To view an abstract, select an author from the vertical list on the left.
2012 Grants - Decourt
Preclinical Testing of Lenalidomide as Anti-Amyloid Treatment for Alzheimer's Disease
Boris Decourt, Ph.D.
Banner Research Institute
2012 New Investigator Research Grant
Tumor necrosis factor-alpha (TNF-alpha) is a hormone-like molecule that tends to proliferate in the brains of people with Alzheimer's disease. This molecule may help promote the inflammation that occurs during the early stages of the disease. Recent studies have found that high doses of the drug thalidomide can reduce brain levels of TNF-alpha in mice engineered to develop Alzheimer's-like symptoms. Thalidomide also appears to reduce brain levels of the protein fragment beta-amyloid, a key suspect in dementia. However, because high doses of thalidomide can cause severe side effects in humans, the treatment's use in clinical trials is unfeasible.

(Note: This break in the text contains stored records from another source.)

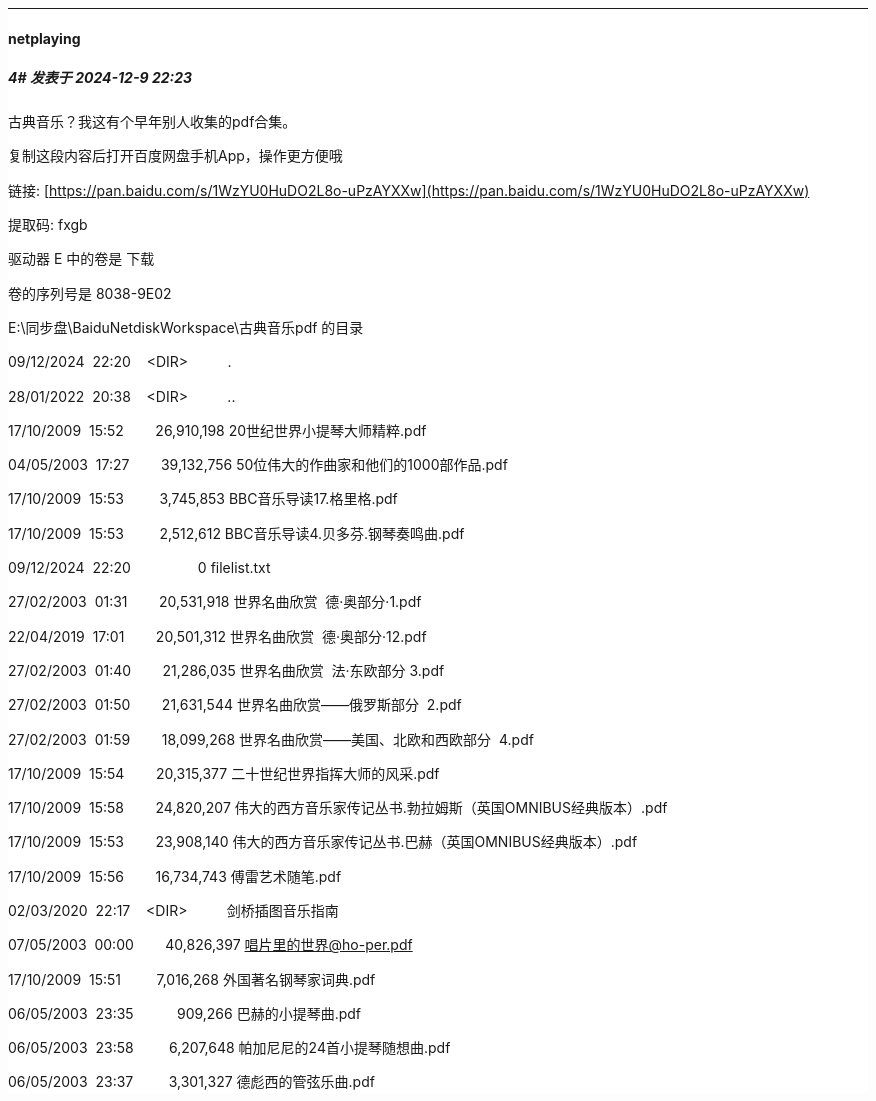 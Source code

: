 *****

####  netplaying  
##### 4#       发表于 2024-12-9 22:23

古典音乐？我这有个早年别人收集的pdf合集。 

复制这段内容后打开百度网盘手机App，操作更方便哦

链接: [https://pan.baidu.com/s/1WzYU0HuDO2L8o-uPzAYXXw](https://pan.baidu.com/s/1WzYU0HuDO2L8o-uPzAYXXw)

提取码: fxgb

 驱动器 E 中的卷是 下载

 卷的序列号是 8038-9E02

 E:\同步盘\BaiduNetdiskWorkspace\古典音乐pdf 的目录

09/12/2024  22:20    &lt;DIR&gt;          .

28/01/2022  20:38    &lt;DIR&gt;          ..

17/10/2009  15:52        26,910,198 20世纪世界小提琴大师精粹.pdf

04/05/2003  17:27        39,132,756 50位伟大的作曲家和他们的1000部作品.pdf

17/10/2009  15:53         3,745,853 BBC音乐导读17.格里格.pdf

17/10/2009  15:53         2,512,612 BBC音乐导读4.贝多芬.钢琴奏鸣曲.pdf

09/12/2024  22:20                 0 filelist.txt

27/02/2003  01:31        20,531,918 世界名曲欣赏  德·奥部分·1.pdf

22/04/2019  17:01        20,501,312 世界名曲欣赏  德·奥部分·12.pdf

27/02/2003  01:40        21,286,035 世界名曲欣赏  法·东欧部分 3.pdf

27/02/2003  01:50        21,631,544 世界名曲欣赏——俄罗斯部分  2.pdf

27/02/2003  01:59        18,099,268 世界名曲欣赏——美国、北欧和西欧部分  4.pdf

17/10/2009  15:54        20,315,377 二十世纪世界指挥大师的风采.pdf

17/10/2009  15:58        24,820,207 伟大的西方音乐家传记丛书.勃拉姆斯（英国OMNIBUS经典版本）.pdf

17/10/2009  15:53        23,908,140 伟大的西方音乐家传记丛书.巴赫（英国OMNIBUS经典版本）.pdf

17/10/2009  15:56        16,734,743 傅雷艺术随笔.pdf

02/03/2020  22:17    &lt;DIR&gt;          剑桥插图音乐指南

07/05/2003  00:00        40,826,397 唱片里的世界@ho-per.pdf

17/10/2009  15:51         7,016,268 外国著名钢琴家词典.pdf

06/05/2003  23:35           909,266 巴赫的小提琴曲.pdf

06/05/2003  23:58         6,207,648 帕加尼尼的24首小提琴随想曲.pdf

06/05/2003  23:37         3,301,327 德彪西的管弦乐曲.pdf
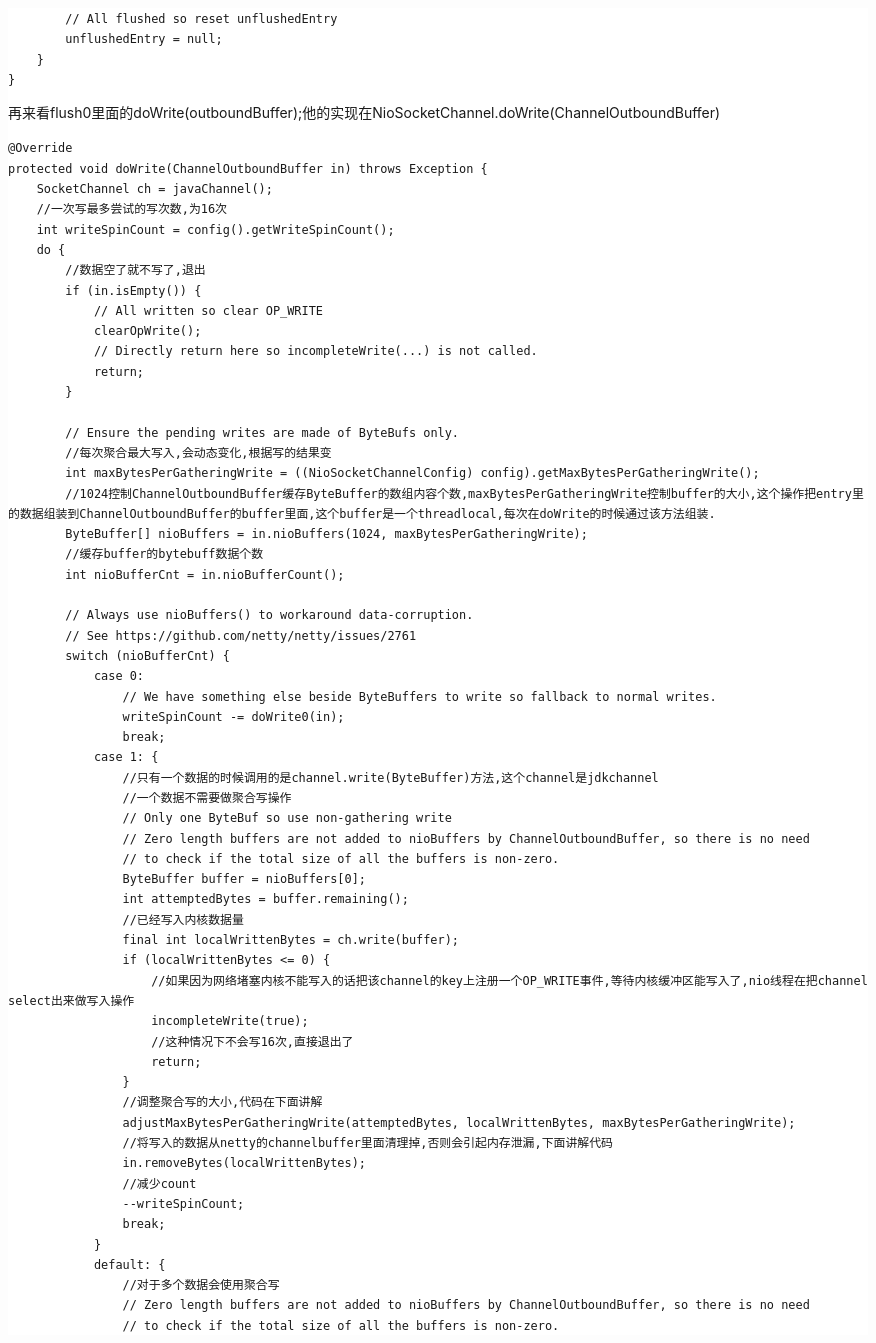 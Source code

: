             // All flushed so reset unflushedEntry
            unflushedEntry = null;
        }
    }

再来看flush0里面的doWrite(outboundBuffer);他的实现在NioSocketChannel.doWrite(ChannelOutboundBuffer)

    @Override
    protected void doWrite(ChannelOutboundBuffer in) throws Exception {
        SocketChannel ch = javaChannel();
		//一次写最多尝试的写次数,为16次
        int writeSpinCount = config().getWriteSpinCount();
        do {
			//数据空了就不写了,退出
            if (in.isEmpty()) {
                // All written so clear OP_WRITE
                clearOpWrite();
                // Directly return here so incompleteWrite(...) is not called.
                return;
            }

            // Ensure the pending writes are made of ByteBufs only.
			//每次聚合最大写入,会动态变化,根据写的结果变
            int maxBytesPerGatheringWrite = ((NioSocketChannelConfig) config).getMaxBytesPerGatheringWrite();
			//1024控制ChannelOutboundBuffer缓存ByteBuffer的数组内容个数,maxBytesPerGatheringWrite控制buffer的大小,这个操作把entry里的数据组装到ChannelOutboundBuffer的buffer里面,这个buffer是一个threadlocal,每次在doWrite的时候通过该方法组装.
            ByteBuffer[] nioBuffers = in.nioBuffers(1024, maxBytesPerGatheringWrite);
            //缓存buffer的bytebuff数据个数
			int nioBufferCnt = in.nioBufferCount();

            // Always use nioBuffers() to workaround data-corruption.
            // See https://github.com/netty/netty/issues/2761
            switch (nioBufferCnt) {
                case 0:
                    // We have something else beside ByteBuffers to write so fallback to normal writes.
                    writeSpinCount -= doWrite0(in);
                    break;
                case 1: {
					//只有一个数据的时候调用的是channel.write(ByteBuffer)方法,这个channel是jdkchannel
  					//一个数据不需要做聚合写操作
                    // Only one ByteBuf so use non-gathering write
                    // Zero length buffers are not added to nioBuffers by ChannelOutboundBuffer, so there is no need
                    // to check if the total size of all the buffers is non-zero.
                    ByteBuffer buffer = nioBuffers[0];
                    int attemptedBytes = buffer.remaining();
					//已经写入内核数据量
                    final int localWrittenBytes = ch.write(buffer);
                    if (localWrittenBytes <= 0) {
						//如果因为网络堵塞内核不能写入的话把该channel的key上注册一个OP_WRITE事件,等待内核缓冲区能写入了,nio线程在把channel select出来做写入操作
                        incompleteWrite(true);
						//这种情况下不会写16次,直接退出了
                        return;
                    }
					//调整聚合写的大小,代码在下面讲解
                    adjustMaxBytesPerGatheringWrite(attemptedBytes, localWrittenBytes, maxBytesPerGatheringWrite);
					//将写入的数据从netty的channelbuffer里面清理掉,否则会引起内存泄漏,下面讲解代码
                    in.removeBytes(localWrittenBytes);
					//减少count
                    --writeSpinCount;
                    break;
                }
                default: {
					//对于多个数据会使用聚合写
                    // Zero length buffers are not added to nioBuffers by ChannelOutboundBuffer, so there is no need
                    // to check if the total size of all the buffers is non-zero. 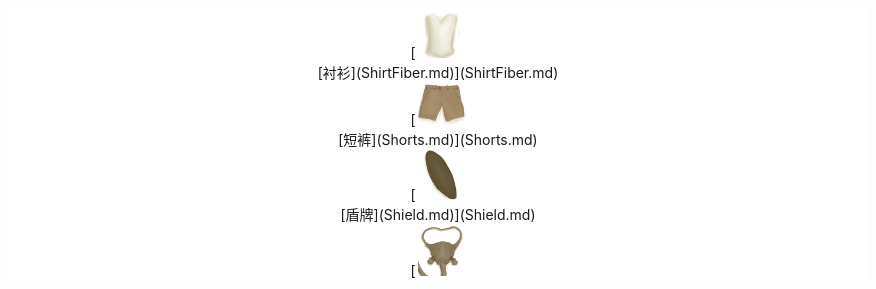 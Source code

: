 </div><div class="gamedatalist" style="text-align:center;min-width:150px;min-height:0px;"><div style="text-align:center;">[<div style="width:50px;display:inline-block;text-align:center"><img decoding="async" src="../wiki/Sprite/ShirtFiber.png" href="a.md" style="max-width:50px;max-height:50px;"></div><br>[衬衫](ShirtFiber.md)](ShirtFiber.md)</div></div><div class="gamedatalist" style="text-align:center;min-width:150px;min-height:0px;"><div style="text-align:center;">[<div style="width:50px;display:inline-block;text-align:center"><img decoding="async" src="../wiki/Sprite/Shorts.png" href="a.md" style="max-width:50px;max-height:50px;"></div><br>[短裤](Shorts.md)](Shorts.md)</div></div><div class="gamedatalist" style="text-align:center;min-width:150px;min-height:0px;"><div style="text-align:center;">[<div style="width:50px;display:inline-block;text-align:center"><img decoding="async" src="../wiki/Sprite/Shield.png" href="a.md" style="max-width:50px;max-height:50px;"></div><br>[盾牌](Shield.md)](Shield.md)</div></div><div class="gamedatalist" style="text-align:center;min-width:150px;min-height:0px;"><div style="text-align:center;">[<div style="width:50px;display:inline-block;text-align:center"><img decoding="async" src="../wiki/Sprite/GasMask.png" href="a.md" style="max-width:50px;max-height:50px;"></div> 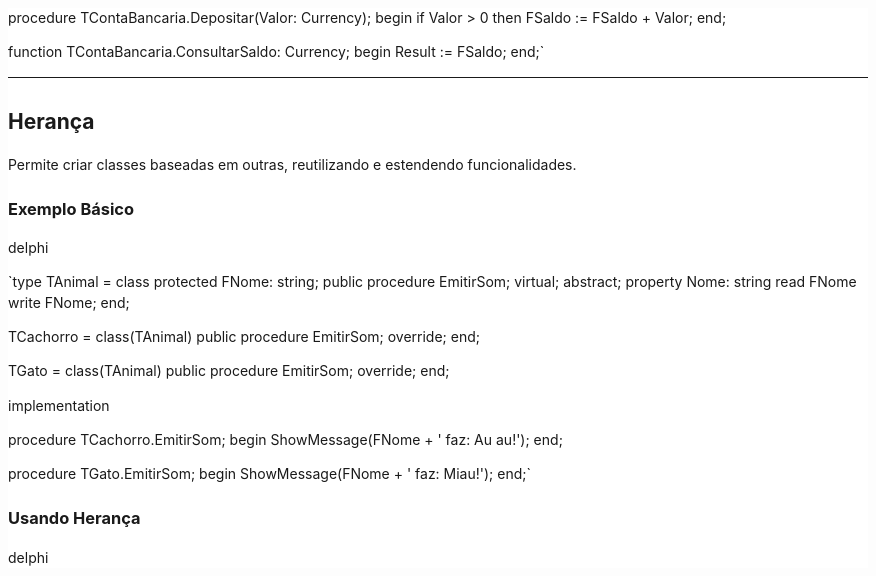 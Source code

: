 procedure TContaBancaria.Depositar(Valor: Currency);
begin
  if Valor > 0 then
    FSaldo := FSaldo + Valor;
end;

function TContaBancaria.ConsultarSaldo: Currency;
begin
  Result := FSaldo;
end;`

---

## Herança

Permite criar classes baseadas em outras, reutilizando e estendendo funcionalidades.

### Exemplo Básico

delphi

`type
  TAnimal = class
  protected
    FNome: string;
  public
    procedure EmitirSom; virtual; abstract;
    property Nome: string read FNome write FNome;
  end;

  TCachorro = class(TAnimal)
  public
    procedure EmitirSom; override;
  end;

  TGato = class(TAnimal)
  public
    procedure EmitirSom; override;
  end;

implementation

procedure TCachorro.EmitirSom;
begin
  ShowMessage(FNome + ' faz: Au au!');
end;

procedure TGato.EmitirSom;
begin
  ShowMessage(FNome + ' faz: Miau!');
end;`

### Usando Herança

delphi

Boris Decourt, Ph.D., and colleagues have identified a drug that may be just as effective as thalidomide at combating TNG-alpha, but without the severe side effects. This drug is called lenalidomide, and it has already been approved by the U.S. Food and Drug Administration to fight cancer. For their proposed study, the researchers plan to test lenalidomide's ability to reduce TNG-alpha and beta-amyloid levels in Alzheimer's-like mice. The team will also assess whether their treatment can reduce brain inflammation and ameliorate certain aspects of cognitive decline, including reduced spatial learning and memory. Results of this study could refine our understanding of the role that TGN-alpha plays in Alzheimer's. They could also lead to clinical trials that test the effectiveness of lenalidomide as a novel dementia therapy for people.